* **WHAT THE TASK REQUIRES**
Lines holding the word "section": how many does the material below have? Answer with nothing but the number.

* **SUPPLIED RECORDS**
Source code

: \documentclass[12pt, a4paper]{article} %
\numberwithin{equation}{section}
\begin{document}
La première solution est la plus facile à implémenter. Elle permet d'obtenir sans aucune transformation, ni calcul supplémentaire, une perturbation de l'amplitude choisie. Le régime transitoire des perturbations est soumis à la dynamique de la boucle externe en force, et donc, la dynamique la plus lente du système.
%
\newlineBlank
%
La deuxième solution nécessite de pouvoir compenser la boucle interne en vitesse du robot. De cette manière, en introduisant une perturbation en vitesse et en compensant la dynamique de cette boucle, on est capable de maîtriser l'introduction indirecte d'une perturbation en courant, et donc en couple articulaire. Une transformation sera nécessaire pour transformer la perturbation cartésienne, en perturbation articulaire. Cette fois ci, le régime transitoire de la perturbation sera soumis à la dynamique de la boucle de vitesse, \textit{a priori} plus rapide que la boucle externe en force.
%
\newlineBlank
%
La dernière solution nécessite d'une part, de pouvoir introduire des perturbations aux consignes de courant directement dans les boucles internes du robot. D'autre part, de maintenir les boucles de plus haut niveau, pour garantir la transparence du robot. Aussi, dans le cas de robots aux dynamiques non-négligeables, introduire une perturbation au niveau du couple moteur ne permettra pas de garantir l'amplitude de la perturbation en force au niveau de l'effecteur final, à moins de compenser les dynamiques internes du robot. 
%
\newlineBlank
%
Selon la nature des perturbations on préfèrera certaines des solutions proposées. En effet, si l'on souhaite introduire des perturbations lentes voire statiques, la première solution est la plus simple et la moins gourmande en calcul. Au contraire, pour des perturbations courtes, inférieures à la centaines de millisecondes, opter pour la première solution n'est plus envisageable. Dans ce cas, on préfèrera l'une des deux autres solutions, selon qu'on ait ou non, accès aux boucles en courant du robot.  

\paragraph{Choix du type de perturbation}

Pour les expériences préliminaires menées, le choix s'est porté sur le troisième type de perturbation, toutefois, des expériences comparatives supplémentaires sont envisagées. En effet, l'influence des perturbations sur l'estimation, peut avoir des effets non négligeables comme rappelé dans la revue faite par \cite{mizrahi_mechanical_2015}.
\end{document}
==
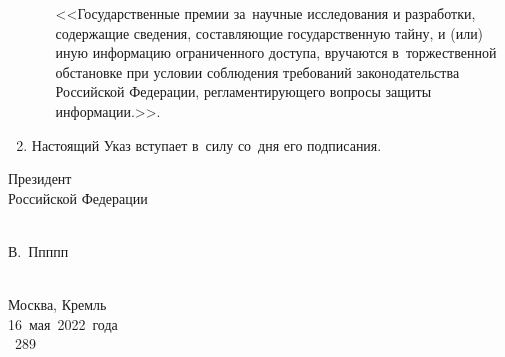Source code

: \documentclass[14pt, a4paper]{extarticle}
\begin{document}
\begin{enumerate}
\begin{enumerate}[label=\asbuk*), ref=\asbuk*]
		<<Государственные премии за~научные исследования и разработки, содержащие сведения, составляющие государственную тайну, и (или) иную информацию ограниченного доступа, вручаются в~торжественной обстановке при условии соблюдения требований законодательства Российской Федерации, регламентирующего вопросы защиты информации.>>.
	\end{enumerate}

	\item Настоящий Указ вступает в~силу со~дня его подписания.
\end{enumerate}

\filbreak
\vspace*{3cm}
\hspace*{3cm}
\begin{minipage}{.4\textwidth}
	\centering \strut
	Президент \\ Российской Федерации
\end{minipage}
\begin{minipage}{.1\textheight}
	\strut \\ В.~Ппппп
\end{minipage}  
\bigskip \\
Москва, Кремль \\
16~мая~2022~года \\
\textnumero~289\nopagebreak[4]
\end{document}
---
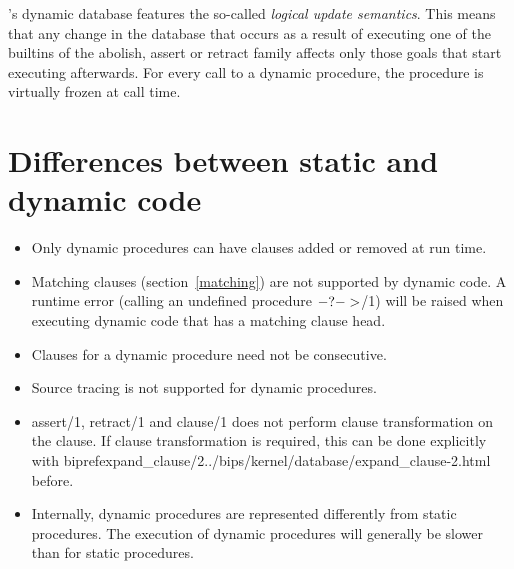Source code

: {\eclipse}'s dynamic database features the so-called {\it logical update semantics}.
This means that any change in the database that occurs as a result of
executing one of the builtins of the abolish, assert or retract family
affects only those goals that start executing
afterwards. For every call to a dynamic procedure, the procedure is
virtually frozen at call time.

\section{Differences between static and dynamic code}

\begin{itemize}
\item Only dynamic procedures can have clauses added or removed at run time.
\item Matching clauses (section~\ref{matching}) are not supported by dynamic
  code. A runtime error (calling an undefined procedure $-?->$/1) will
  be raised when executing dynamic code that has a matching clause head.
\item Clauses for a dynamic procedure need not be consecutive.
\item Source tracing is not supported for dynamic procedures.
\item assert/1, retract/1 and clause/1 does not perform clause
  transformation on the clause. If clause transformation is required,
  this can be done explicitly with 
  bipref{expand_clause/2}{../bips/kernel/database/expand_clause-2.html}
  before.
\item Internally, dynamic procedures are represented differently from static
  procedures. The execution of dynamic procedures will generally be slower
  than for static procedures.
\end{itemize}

* **ANSWER**
3